Rasbj Talk On "Empires: Retrospects and Prospects on Their Rise and Fall", a Zoom Talk by Prof. Felipe FernáNdez-Armesto

ABOUT THE EVENT: Renowned historian Felipe Fernández-Armesto raises problems about the nature of empires and the historical relationship between imperial and post-imperial China and other great powers. China’s global ambitions cannot be understood simply as a return to empire or as an imitation of Western models, but as a hybrid shaped by deep historical habits and modern constraints. The future is unlikely to belong to empires as we have known them, but neither will it belong to a world that has fully escaped their shadow.
ABOUT THE SPEAKER: Felipe Fernández-Armesto studied History at the University of Oxford and pursued his academic career at the Faculty of Modern History from 1981 to 2000. After Oxford, he held academic positions as Professor of Global Environmental History at Queen Mary College, University of London, and as the Prince of Asturias Professor of History at Tufts University in Boston. In 2009 he joined the Department of History at the University of Notre Dame, where he is William P. Reynolds Professor of History—a role he continues to hold, with concurrent appointments in Classics and, more recently, History and Philosophy of Science.

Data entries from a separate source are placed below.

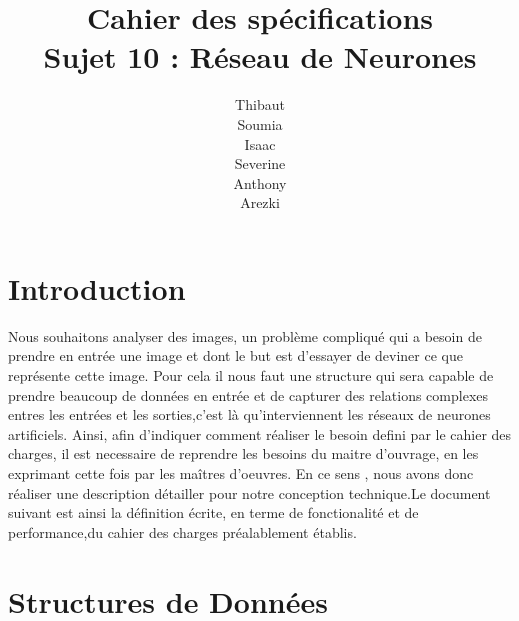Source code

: \documentclass{article}
\begin{document}
\newpage
\title{Cahier des spécifications\\Sujet 10 : Réseau de Neurones}
\author{Thibaut \\Soumia {}\\Isaac {}\\Severine {}\\Anthony {}\\Arezki {}}
\maketitle

\newpage

\small{\tableofcontents}

\newpage
\section{Introduction}
 Nous souhaitons analyser des images, un problème compliqué qui a besoin de prendre en entrée une image et dont le but est d'essayer de deviner ce que représente cette image.
Pour cela il nous faut une structure qui sera capable de prendre beaucoup de données en entrée et de capturer des relations complexes entres les entrées et les sorties,c'est là qu'interviennent les réseaux de neurones artificiels.
Ainsi, afin d'indiquer comment réaliser le besoin defini par le cahier des charges, il est necessaire de reprendre les besoins du maitre d'ouvrage, en les exprimant cette fois par les maîtres d'oeuvres.
En ce sens , nous avons donc réaliser une description détailler pour notre conception technique.Le document suivant est ainsi la définition écrite, en terme de fonctionalité et de performance,du cahier des charges préalablement établis.

\section{Structures de Données}
\end{document}

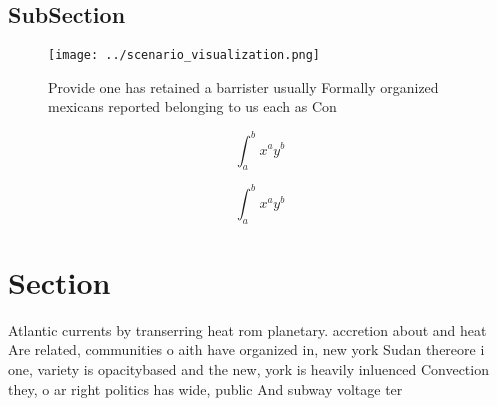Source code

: \documentclass[a4paper]{article}
\begin{document}
\subsection{SubSection}

\begin{figure}
\centering
\texttt{[image: ../scenario\_visualization.png]}
\caption{Provide one has retained a barrister usually Formally organized mexicans reported belonging to us each as Con
}
\end{figure}
 
\[ \int_{a}^{b}{x^{a}y^{b}} \]

\[ \int_{a}^{b}{x^{a}y^{b}} \]

\section{Section}

Atlantic currents by transerring heat rom planetary. accretion about and heat Are related, communities o aith have organized in, new york Sudan thereore i one, variety is opacitybased and the new, york is heavily inluenced Convection they, o ar right politics has wide, public And subway voltage ter
\end{document}
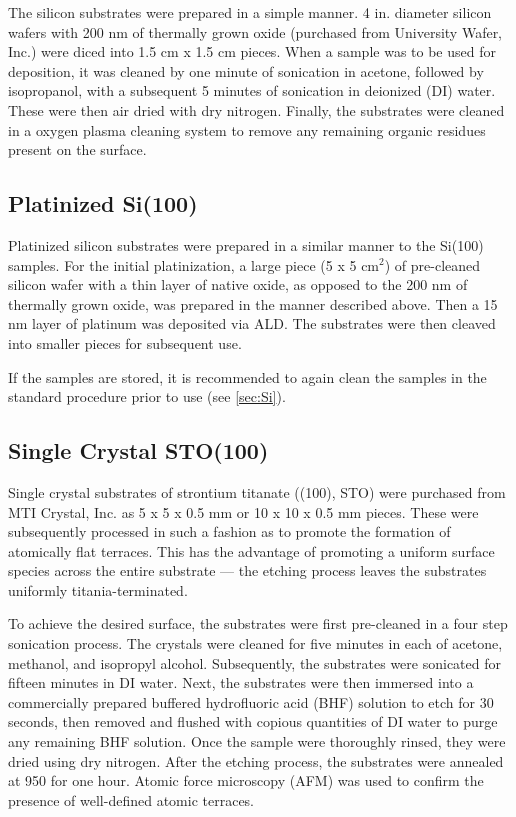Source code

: The silicon substrates were prepared in a simple manner. 4 in. diameter silicon wafers with 200 nm of thermally grown oxide (purchased from University Wafer, Inc.\cite{strem_inc}) were diced into 1.5 cm x 1.5 cm pieces. When a sample was to be used for deposition, it was cleaned by one minute of sonication in acetone, followed by isopropanol, with a subsequent 5 minutes of sonication in deionized (DI) water. These were then air dried with dry nitrogen. Finally, the substrates were cleaned in a oxygen plasma cleaning system to remove any remaining organic residues present on the surface.\cite{kern_handbook_1993} 



\subsection{Platinized Si(100)}

Platinized silicon substrates were prepared in a similar manner to the Si(100) samples. For the initial platinization, a large piece (5 x 5 cm$^{2}$) of pre-cleaned silicon wafer with a thin layer of native oxide, as opposed to the 200 nm of thermally grown oxide, was prepared in the manner described above.\cite{kern_handbook_1993} Then a 15 nm layer of platinum was deposited via ALD.\cite{Ritala_2003_Pt} The substrates were then cleaved into smaller pieces for subsequent use. 

If the samples are stored, it is recommended to again clean the samples in the standard procedure prior to use (see \vref{sec:Si}).


\subsection{Single Crystal STO(100)}

Single crystal substrates of strontium titanate ((100), STO) were purchased from MTI Crystal, Inc.\cite{MTIXtal_inc} as 5 x 5 x 0.5 mm or 10 x 10 x 0.5 mm pieces. These were subsequently processed in such a fashion as to promote the formation of atomically flat terraces. This has the advantage of promoting a uniform surface species across the entire substrate --- the etching process leaves the substrates uniformly titania-terminated.\cite{koster_quasi-ideal_1998}

To achieve the desired surface, the substrates were first pre-cleaned in a four step sonication process. The crystals were cleaned for five minutes in each of acetone, methanol, and isopropyl alcohol. Subsequently, the substrates were sonicated for fifteen minutes in DI water.\cite{koster_quasi-ideal_1998} Next, the substrates were then immersed into a commercially prepared buffered hydrofluoric acid (BHF) solution to etch for 30 seconds, then removed and flushed with copious quantities of DI water to purge any remaining BHF solution.  Once the sample were thoroughly rinsed, they were dried using dry nitrogen. After the etching process, the substrates were annealed at 950\degC{} for one hour.\cite{koster_quasi-ideal_1998} Atomic force microscopy (AFM) was used to confirm the presence of well-defined atomic terraces. 

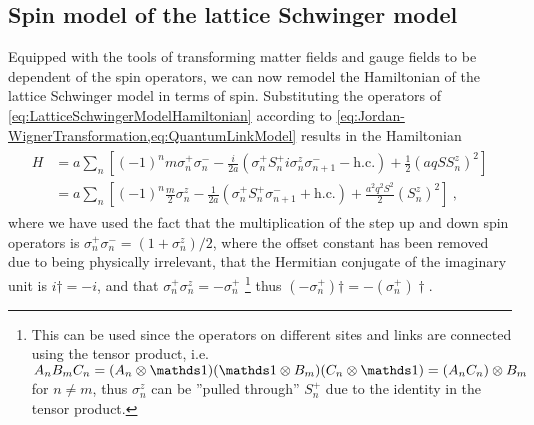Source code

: \documentclass[../main.tex]{subfiles} %
\begin{document}
\subsection{Spin model of the lattice Schwinger model} \label{sec:SpinModelOfTheLatticeSchwingerModel}

Equipped with the tools of transforming matter fields and gauge fields to be dependent of the spin operators, we can now remodel the Hamiltonian of the lattice Schwinger model in terms of spin. Substituting the operators of \cref{eq:LatticeSchwingerModelHamiltonian} according to \cref{eq:Jordan-WignerTransformation,eq:QuantumLinkModel} results in the Hamiltonian
\begin{align} \label{eq:LatticeSchwingerModelHamiltonianSpin}
\begin{split}
    H &= a \sum_n \left[ (-1)^n m \sigma_n^+ \sigma_n^- - \frac{i}{2a} \left( \sigma_n^+ S_n^+ i \sigma_n^z \sigma_{n+1}^- - \mathrm{h.c.} \right) + \frac{1}{2} \left( aq S S_n^z \right)^2 \right] \\
        &= a \sum_n \left[ (-1)^n \frac{m}{2} \sigma_n^z - \frac{1}{2a} \left( \sigma_n^+ S_n^+ \sigma_{n+1}^- + \mathrm{h.c.} \right) + \frac{a^2 q^2 S^2}{2} \left( S_n^z \right)^2 \right] \: ,
\end{split}
\end{align}
where we have used the fact that the multiplication of the step up and down spin operators is $\sigma_n^+ \sigma_n^- = (1 + \sigma_n^z)/2$, where the offset constant has been removed due to being physically irrelevant, that the Hermitian conjugate of the imaginary unit is $i\dagger = -i$, and that $\sigma_n^+ \sigma_n^z = -\sigma_n^+$ \footnote{This can be used since the operators on different sites and links are connected using the tensor product, i.e. $A_n B_m C_n = (A_n \otimes \id) (\id \otimes B_m) (C_n \otimes \id) = (A_n C_n) \otimes B_m$ for $n \ne m$, thus $\sigma_n^z$ can be ''pulled through'' $S_n^+$ due to the identity in the tensor product.} thus $(-\sigma_n^+)\dagger = - (\sigma_n^+)\dagger$.
\end{document}
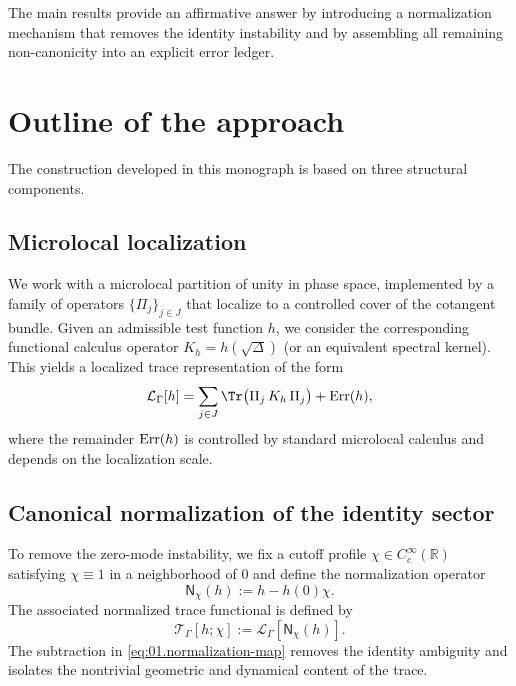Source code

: The main results provide an affirmative answer by introducing a normalization mechanism that removes the identity
instability and by assembling all remaining non-canonicity into an explicit error ledger.

\section{Outline of the approach}
\label{sec:01.approach}

The construction developed in this monograph is based on three structural components.

\subsection{Microlocal localization}
\label{subsec:01.approach.localization}

We work with a microlocal partition of unity in phase space, implemented by a family of operators
$\{\Pi_j\}_{j\in J}$ that localize to a controlled cover of the cotangent bundle.
Given an admissible test function $h$, we consider the corresponding functional calculus operator $K_h=h(\sqrt{\Delta})$
(or an equivalent spectral kernel).
This yields a localized trace representation of the form
\begin{equation}
\label{eq:01.microlocal-trace}
\mathcal{L}_\Gamma[h]
=
\sum_{j\in J}\Tr\bigl(\Pi_j\,K_h\,\Pi_j\bigr)
+
\Err(h),
\end{equation}
where the remainder $\Err(h)$ is controlled by standard microlocal calculus and depends on the localization scale.

\subsection{Canonical normalization of the identity sector}
\label{subsec:01.approach.normalization}

To remove the zero-mode instability, we fix a cutoff profile $\chi\in C_c^\infty(\mathbb{R})$ satisfying
$\chi\equiv 1$ in a neighborhood of $0$ and define the normalization operator
\begin{equation}
\label{eq:01.normalization-map}
\mathsf{N}_\chi(h)
:=
h-h(0)\chi.
\end{equation}
The associated normalized trace functional is defined by
\begin{equation}
\label{eq:01.normalized-trace}
\mathcal{T}_\Gamma[h;\chi]
:=
\mathcal{L}_\Gamma[\mathsf{N}_\chi(h)].
\end{equation}
The subtraction in \eqref{eq:01.normalization-map} removes the identity ambiguity and isolates the nontrivial
geometric and dynamical content of the trace.

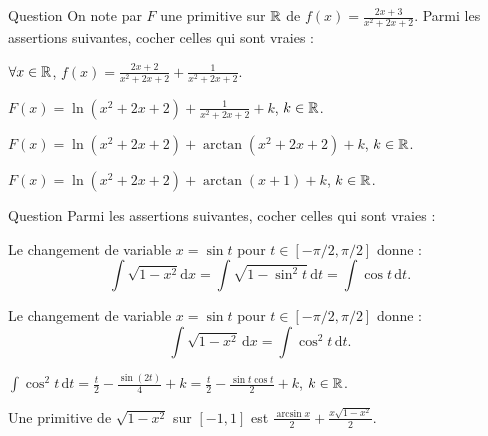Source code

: \begin{multi}[multiple,feedback=
{L'égalité \(2x+3=(2x+2)+1\) donne : \(\displaystyle f(x)=\frac{2x+2}{x^2+2x+2}+\frac{1}{1+(x+1)^2}\). Donc, par linéarité : \(F(x)=\ln (x^2+2x+2)+\arctan (x+1)+k\) pour un \(k\in \Rr\).
}]{Question}
On note par \(F\) une primitive sur \(\mathbb{R}\) de \(\displaystyle f(x)=\frac{2x+3}{x^2+2x+2}\). Parmi les assertions suivantes, cocher celles qui sont vraies :

    \item* \(\forall x\in \mathbb{R}\), \(\displaystyle f(x)=\frac{2x+2}{x^2+2x+2}+\frac{1}{x^2+2x+2}\).
    \item \(\displaystyle F(x)=\ln (x^2+2x+2)+\frac{1}{x^2+2x+2}+k\), \(k\in \Rr\).
    \item \(\displaystyle F(x)=\ln (x^2+2x+2)+\arctan(x^2+2x+2)+k\), \(k\in \Rr\).
    \item* \(\displaystyle F(x)=\ln (x^2+2x+2)+\arctan (x+1)+k\), \(k\in \Rr\).
\end{multi}


\begin{multi}[multiple,feedback=
{Avec \(x=\sin t\), on a : \(\mathrm{d}x=\cos t\, \mathrm{d}t\) et \(\sqrt{1-x^2}=\cos t\) car \(t\in [-\pi/2,\pi/2]\). D'où
\[\int \sqrt{1-x^2}\, \mathrm{d}x=\int \cos ^2t\, \mathrm{d}t=\int \left(\frac{1}{2}+\frac{\cos (2t)}{2}\right)\mathrm{d}t=\frac{t}{2}+\frac{\sin (2t)}{4}+k,\; k\in \Rr.\]
Ainsi
\[\int \sqrt{1-x^2}\, \mathrm{d}x=\frac{t}{2}+\frac{\sin t\cos t}{2}+k=\frac{\arcsin x}{2}+\frac{x\sqrt{1-x^2}}{2}+k,\; k\in \Rr.\]
}]{Question}
Parmi les assertions suivantes, cocher celles qui sont vraies :

    \item Le changement de variable \(x=\sin t\) pour \(t\in [-\pi/2,\pi/2]\) donne :
\[\int \sqrt{1-x^2}\mathrm{d}x=\int \sqrt{1-\sin ^2t}\, \mathrm{d}t=\int \cos t\, \mathrm{d}t.\]
    \item* Le changement de variable \(x=\sin t\) pour \(t\in [-\pi/2,\pi/2]\) donne :
\[\int \sqrt{1-x^2}\, \mathrm{d}x=\int \cos ^2t\, \mathrm{d}t.\]
    \item \(\displaystyle \int \cos ^2t\, \mathrm{d}t=\frac{t}{2}-\frac{\sin (2t)}{4}+k=\frac{t}{2}-\frac{\sin t\cos t}{2}+k\), \(k\in\Rr\).
    \item* Une primitive de \(\displaystyle \sqrt{1-x^2}\) sur \([-1,1]\) est \(\displaystyle \frac{\arcsin x}{2}+\frac{x\sqrt{1-x^2}}{2}\).
\end{multi}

Many works by Felipe Fernández-Armesto have appeared in Chinese translations. His most recent books are Straits (2022), The Oxford History of the World (2023) and (with M. Lucena) How the Spanish Empire Was Built (2025). He has won, among other prizes, the Caird Medal, the John Carter Brown Gold Medal, the IACP Prize, and Spain´s national prizes for geographical research and food-writing. The King of Spain awarded him the Grand Cross of Alfonso the Wise in 2016.
ABOUT THE MODERATOR: Alan Babington-Smith is President RASBJ. His MA from Cambridge University in Economics and History included study of the rise and fall of European global empires.